DATA SHOWN

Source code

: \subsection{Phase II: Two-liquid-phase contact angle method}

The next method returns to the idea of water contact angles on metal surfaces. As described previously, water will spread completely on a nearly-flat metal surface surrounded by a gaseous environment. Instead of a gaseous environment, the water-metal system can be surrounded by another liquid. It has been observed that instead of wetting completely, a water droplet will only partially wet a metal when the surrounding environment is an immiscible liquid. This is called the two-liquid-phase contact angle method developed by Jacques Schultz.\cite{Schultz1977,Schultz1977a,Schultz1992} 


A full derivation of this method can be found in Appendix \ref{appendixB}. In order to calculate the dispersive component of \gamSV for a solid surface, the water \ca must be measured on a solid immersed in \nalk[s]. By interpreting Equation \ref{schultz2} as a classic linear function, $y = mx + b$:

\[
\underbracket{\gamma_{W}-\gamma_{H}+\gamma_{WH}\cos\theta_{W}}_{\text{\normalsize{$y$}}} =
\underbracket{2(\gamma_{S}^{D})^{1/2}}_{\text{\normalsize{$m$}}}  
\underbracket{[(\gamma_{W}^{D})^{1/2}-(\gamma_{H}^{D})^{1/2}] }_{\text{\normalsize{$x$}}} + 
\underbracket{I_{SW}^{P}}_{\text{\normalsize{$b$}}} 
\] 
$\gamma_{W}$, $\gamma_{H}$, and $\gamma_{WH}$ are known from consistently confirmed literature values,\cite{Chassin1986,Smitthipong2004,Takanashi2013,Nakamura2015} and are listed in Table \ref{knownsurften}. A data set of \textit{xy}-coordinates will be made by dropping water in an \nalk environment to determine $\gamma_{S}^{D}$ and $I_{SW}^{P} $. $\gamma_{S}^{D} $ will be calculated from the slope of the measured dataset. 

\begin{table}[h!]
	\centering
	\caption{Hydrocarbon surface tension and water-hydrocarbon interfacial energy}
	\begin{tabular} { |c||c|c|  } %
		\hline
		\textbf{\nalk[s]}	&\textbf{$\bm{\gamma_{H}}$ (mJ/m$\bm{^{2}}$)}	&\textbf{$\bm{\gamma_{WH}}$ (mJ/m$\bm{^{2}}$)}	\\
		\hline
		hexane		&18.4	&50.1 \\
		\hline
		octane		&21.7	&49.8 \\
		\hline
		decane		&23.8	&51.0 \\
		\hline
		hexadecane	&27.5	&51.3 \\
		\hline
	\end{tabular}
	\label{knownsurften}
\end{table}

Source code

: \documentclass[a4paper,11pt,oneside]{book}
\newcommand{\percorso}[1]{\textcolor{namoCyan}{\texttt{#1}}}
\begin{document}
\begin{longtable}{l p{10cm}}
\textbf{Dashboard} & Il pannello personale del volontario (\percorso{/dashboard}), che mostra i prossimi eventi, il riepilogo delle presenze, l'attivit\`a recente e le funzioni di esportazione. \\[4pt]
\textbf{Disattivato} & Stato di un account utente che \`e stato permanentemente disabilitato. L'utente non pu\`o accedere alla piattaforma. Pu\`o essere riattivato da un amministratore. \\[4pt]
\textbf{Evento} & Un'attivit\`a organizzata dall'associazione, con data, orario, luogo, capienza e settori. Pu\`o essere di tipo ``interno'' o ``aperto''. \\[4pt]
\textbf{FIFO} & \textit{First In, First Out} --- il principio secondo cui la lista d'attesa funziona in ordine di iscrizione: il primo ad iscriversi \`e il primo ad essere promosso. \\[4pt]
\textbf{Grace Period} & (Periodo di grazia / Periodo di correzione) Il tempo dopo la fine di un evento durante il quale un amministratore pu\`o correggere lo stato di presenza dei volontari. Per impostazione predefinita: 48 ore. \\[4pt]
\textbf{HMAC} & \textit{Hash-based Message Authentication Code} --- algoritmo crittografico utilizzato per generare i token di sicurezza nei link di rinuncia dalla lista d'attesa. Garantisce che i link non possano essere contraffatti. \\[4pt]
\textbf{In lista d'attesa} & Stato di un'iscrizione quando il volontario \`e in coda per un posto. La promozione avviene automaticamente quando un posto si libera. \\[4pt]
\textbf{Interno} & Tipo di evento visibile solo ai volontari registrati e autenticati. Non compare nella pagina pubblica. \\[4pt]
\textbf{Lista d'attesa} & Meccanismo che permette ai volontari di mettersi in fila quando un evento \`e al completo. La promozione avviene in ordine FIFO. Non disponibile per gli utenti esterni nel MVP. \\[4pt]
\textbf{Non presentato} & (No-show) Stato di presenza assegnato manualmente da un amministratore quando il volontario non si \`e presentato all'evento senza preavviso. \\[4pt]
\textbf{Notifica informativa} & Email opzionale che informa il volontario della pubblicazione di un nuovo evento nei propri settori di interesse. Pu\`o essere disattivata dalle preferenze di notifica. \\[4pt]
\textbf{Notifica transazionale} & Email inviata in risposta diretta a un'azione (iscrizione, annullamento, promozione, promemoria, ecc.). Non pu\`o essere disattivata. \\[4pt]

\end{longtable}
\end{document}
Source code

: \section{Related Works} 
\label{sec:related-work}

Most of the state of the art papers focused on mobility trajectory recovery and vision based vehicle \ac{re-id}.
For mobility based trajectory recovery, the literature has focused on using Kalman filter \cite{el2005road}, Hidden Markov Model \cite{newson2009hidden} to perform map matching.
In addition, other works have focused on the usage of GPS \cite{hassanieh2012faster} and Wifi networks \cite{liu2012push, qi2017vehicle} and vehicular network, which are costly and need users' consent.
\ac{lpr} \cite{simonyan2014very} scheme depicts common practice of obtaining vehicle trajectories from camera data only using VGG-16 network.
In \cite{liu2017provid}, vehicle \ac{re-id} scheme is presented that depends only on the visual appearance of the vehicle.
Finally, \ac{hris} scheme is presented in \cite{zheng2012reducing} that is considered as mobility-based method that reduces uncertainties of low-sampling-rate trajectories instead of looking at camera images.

EXERCISE PROMPT
Repeat the material in full. Nothing may differ.

SOLUTION BELOW
Source code

: \subsection{Phase II: Two-liquid-phase contact angle method}

The next method returns to the idea of water contact angles on metal surfaces. As described previously, water will spread completely on a nearly-flat metal surface surrounded by a gaseous environment. Instead of a gaseous environment, the water-metal system can be surrounded by another liquid. It has been observed that instead of wetting completely, a water droplet will only partially wet a metal when the surrounding environment is an immiscible liquid. This is called the two-liquid-phase contact angle method developed by Jacques Schultz.\cite{Schultz1977,Schultz1977a,Schultz1992} 


A full derivation of this method can be found in Appendix \ref{appendixB}. In order to calculate the dispersive component of \gamSV for a solid surface, the water \ca must be measured on a solid immersed in \nalk[s]. By interpreting Equation \ref{schultz2} as a classic linear function, $y = mx + b$:

\[
\underbracket{\gamma_{W}-\gamma_{H}+\gamma_{WH}\cos\theta_{W}}_{\text{\normalsize{$y$}}} =
\underbracket{2(\gamma_{S}^{D})^{1/2}}_{\text{\normalsize{$m$}}}  
\underbracket{[(\gamma_{W}^{D})^{1/2}-(\gamma_{H}^{D})^{1/2}] }_{\text{\normalsize{$x$}}} + 
\underbracket{I_{SW}^{P}}_{\text{\normalsize{$b$}}} 
\] 
$\gamma_{W}$, $\gamma_{H}$, and $\gamma_{WH}$ are known from consistently confirmed literature values,\cite{Chassin1986,Smitthipong2004,Takanashi2013,Nakamura2015} and are listed in Table \ref{knownsurften}. A data set of \textit{xy}-coordinates will be made by dropping water in an \nalk environment to determine $\gamma_{S}^{D}$ and $I_{SW}^{P} $. $\gamma_{S}^{D} $ will be calculated from the slope of the measured dataset. 

\begin{table}[h!]
	\centering
	\caption{Hydrocarbon surface tension and water-hydrocarbon interfacial energy}
	\begin{tabular} { |c||c|c|  } %
		\hline
		\textbf{\nalk[s]}	&\textbf{$\bm{\gamma_{H}}$ (mJ/m$\bm{^{2}}$)}	&\textbf{$\bm{\gamma_{WH}}$ (mJ/m$\bm{^{2}}$)}	\\
		\hline
		hexane		&18.4	&50.1 \\
		\hline
		octane		&21.7	&49.8 \\
		\hline
		decane		&23.8	&51.0 \\
		\hline
		hexadecane	&27.5	&51.3 \\
		\hline
	\end{tabular}
	\label{knownsurften}
\end{table}

Source code

: \documentclass[a4paper,11pt,oneside]{book}
\newcommand{\percorso}[1]{\textcolor{namoCyan}{\texttt{#1}}}
\begin{document}
\begin{longtable}{l p{10cm}}
\textbf{Dashboard} & Il pannello personale del volontario (\percorso{/dashboard}), che mostra i prossimi eventi, il riepilogo delle presenze, l'attivit\`a recente e le funzioni di esportazione. \\[4pt]
\textbf{Disattivato} & Stato di un account utente che \`e stato permanentemente disabilitato. L'utente non pu\`o accedere alla piattaforma. Pu\`o essere riattivato da un amministratore. \\[4pt]
\textbf{Evento} & Un'attivit\`a organizzata dall'associazione, con data, orario, luogo, capienza e settori. Pu\`o essere di tipo ``interno'' o ``aperto''. \\[4pt]
\textbf{FIFO} & \textit{First In, First Out} --- il principio secondo cui la lista d'attesa funziona in ordine di iscrizione: il primo ad iscriversi \`e il primo ad essere promosso. \\[4pt]
\textbf{Grace Period} & (Periodo di grazia / Periodo di correzione) Il tempo dopo la fine di un evento durante il quale un amministratore pu\`o correggere lo stato di presenza dei volontari. Per impostazione predefinita: 48 ore. \\[4pt]
\textbf{HMAC} & \textit{Hash-based Message Authentication Code} --- algoritmo crittografico utilizzato per generare i token di sicurezza nei link di rinuncia dalla lista d'attesa. Garantisce che i link non possano essere contraffatti. \\[4pt]
\textbf{In lista d'attesa} & Stato di un'iscrizione quando il volontario \`e in coda per un posto. La promozione avviene automaticamente quando un posto si libera. \\[4pt]
\textbf{Interno} & Tipo di evento visibile solo ai volontari registrati e autenticati. Non compare nella pagina pubblica. \\[4pt]
\textbf{Lista d'attesa} & Meccanismo che permette ai volontari di mettersi in fila quando un evento \`e al completo. La promozione avviene in ordine FIFO. Non disponibile per gli utenti esterni nel MVP. \\[4pt]
\textbf{Non presentato} & (No-show) Stato di presenza assegnato manualmente da un amministratore quando il volontario non si \`e presentato all'evento senza preavviso. \\[4pt]
\textbf{Notifica informativa} & Email opzionale che informa il volontario della pubblicazione di un nuovo evento nei propri settori di interesse. Pu\`o essere disattivata dalle preferenze di notifica. \\[4pt]
\textbf{Notifica transazionale} & Email inviata in risposta diretta a un'azione (iscrizione, annullamento, promozione, promemoria, ecc.). Non pu\`o essere disattivata. \\[4pt]

\end{longtable}
\end{document}
Source code

: \section{Related Works} 
\label{sec:related-work}

Most of the state of the art papers focused on mobility trajectory recovery and vision based vehicle \ac{re-id}.
For mobility based trajectory recovery, the literature has focused on using Kalman filter \cite{el2005road}, Hidden Markov Model \cite{newson2009hidden} to perform map matching.
In addition, other works have focused on the usage of GPS \cite{hassanieh2012faster} and Wifi networks \cite{liu2012push, qi2017vehicle} and vehicular network, which are costly and need users' consent.
\ac{lpr} \cite{simonyan2014very} scheme depicts common practice of obtaining vehicle trajectories from camera data only using VGG-16 network.
In \cite{liu2017provid}, vehicle \ac{re-id} scheme is presented that depends only on the visual appearance of the vehicle.
Finally, \ac{hris} scheme is presented in \cite{zheng2012reducing} that is considered as mobility-based method that reduces uncertainties of low-sampling-rate trajectories instead of looking at camera images.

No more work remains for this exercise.